My father tells a story about driving through Beverly Hills with a friend of his. As they passed yet another enormous and ridiculously appointed mansion, my father’s friend turned to him and said, “Nothing exceeds like excess.”
The Romantic poet William Blake had a slightly different take on excess. He claimed “the road to excess leads to the palace of wisdom.” While I’m not sure I agree with him, I’m certainly no stranger to excess. Behold my apartment, below:
Of course, excess of one kind often leads to excess of another kind. Chez moi, the ladder is the road, which allows you access to an excess of books, which leads you to some kind of palace of wisdom. At Forever 21, however, I’m not sure where the road to excess leads you. Perhaps to the cash register?

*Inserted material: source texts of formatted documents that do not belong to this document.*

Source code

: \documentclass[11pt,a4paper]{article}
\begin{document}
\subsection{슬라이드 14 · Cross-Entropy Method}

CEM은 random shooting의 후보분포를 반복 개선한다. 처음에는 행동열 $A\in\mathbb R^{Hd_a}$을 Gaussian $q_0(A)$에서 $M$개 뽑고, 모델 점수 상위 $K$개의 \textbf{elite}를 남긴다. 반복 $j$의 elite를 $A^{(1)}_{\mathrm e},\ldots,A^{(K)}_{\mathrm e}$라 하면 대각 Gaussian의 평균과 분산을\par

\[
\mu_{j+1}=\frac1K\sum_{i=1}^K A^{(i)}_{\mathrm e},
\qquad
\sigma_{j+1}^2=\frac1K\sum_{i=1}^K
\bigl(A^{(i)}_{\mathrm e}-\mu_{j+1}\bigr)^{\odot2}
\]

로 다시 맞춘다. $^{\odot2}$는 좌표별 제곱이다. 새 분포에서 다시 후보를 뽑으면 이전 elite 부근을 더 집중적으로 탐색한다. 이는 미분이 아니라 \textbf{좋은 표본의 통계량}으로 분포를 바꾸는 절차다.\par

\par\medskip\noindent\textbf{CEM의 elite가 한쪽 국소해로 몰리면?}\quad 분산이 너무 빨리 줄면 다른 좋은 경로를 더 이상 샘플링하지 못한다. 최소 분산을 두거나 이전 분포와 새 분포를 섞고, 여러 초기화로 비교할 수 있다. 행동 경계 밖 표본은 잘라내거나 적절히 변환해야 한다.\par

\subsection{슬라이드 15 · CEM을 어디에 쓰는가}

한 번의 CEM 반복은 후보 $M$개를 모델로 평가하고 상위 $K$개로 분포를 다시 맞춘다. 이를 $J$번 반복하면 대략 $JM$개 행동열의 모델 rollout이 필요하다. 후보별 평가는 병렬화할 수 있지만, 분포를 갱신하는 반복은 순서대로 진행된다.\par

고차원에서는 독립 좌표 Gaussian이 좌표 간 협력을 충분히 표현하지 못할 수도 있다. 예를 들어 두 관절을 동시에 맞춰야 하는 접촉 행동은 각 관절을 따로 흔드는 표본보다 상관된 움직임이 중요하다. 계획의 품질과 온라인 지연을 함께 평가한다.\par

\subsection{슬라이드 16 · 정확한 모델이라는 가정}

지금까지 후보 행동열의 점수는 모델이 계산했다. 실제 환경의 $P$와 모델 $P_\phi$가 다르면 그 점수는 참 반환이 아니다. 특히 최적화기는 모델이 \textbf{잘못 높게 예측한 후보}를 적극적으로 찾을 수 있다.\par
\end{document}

The actress Elizabeth Taylor passed away this morning. Dame Elizabeth–Queen Elizabeth II knighted her in 1999–knew something about excess. Over the course of her life, she had many roles, many husbands, and many jewels. She was also an alcoholic who had trouble maintaining her weight. Her behavior with husband Richard Burton was so flamboyant that the Vatican denounced their romance.
Still, this penchant for excess brought with it many positive qualities: She was a gifted actress, a stunning beauty, and a dedicated activist who championed AIDS awareness at a time when people wanted to pretend that the disease did not exist. Although I haven’t actually seen National Velvet, you can’t do much better than having the writer James Agee say of you, “I think she and the picture are wonderful, and I hardly know or care if she can act or not.”
As for tributes to Madame Taylor, Butterfield 8 is now in my Netflix queue.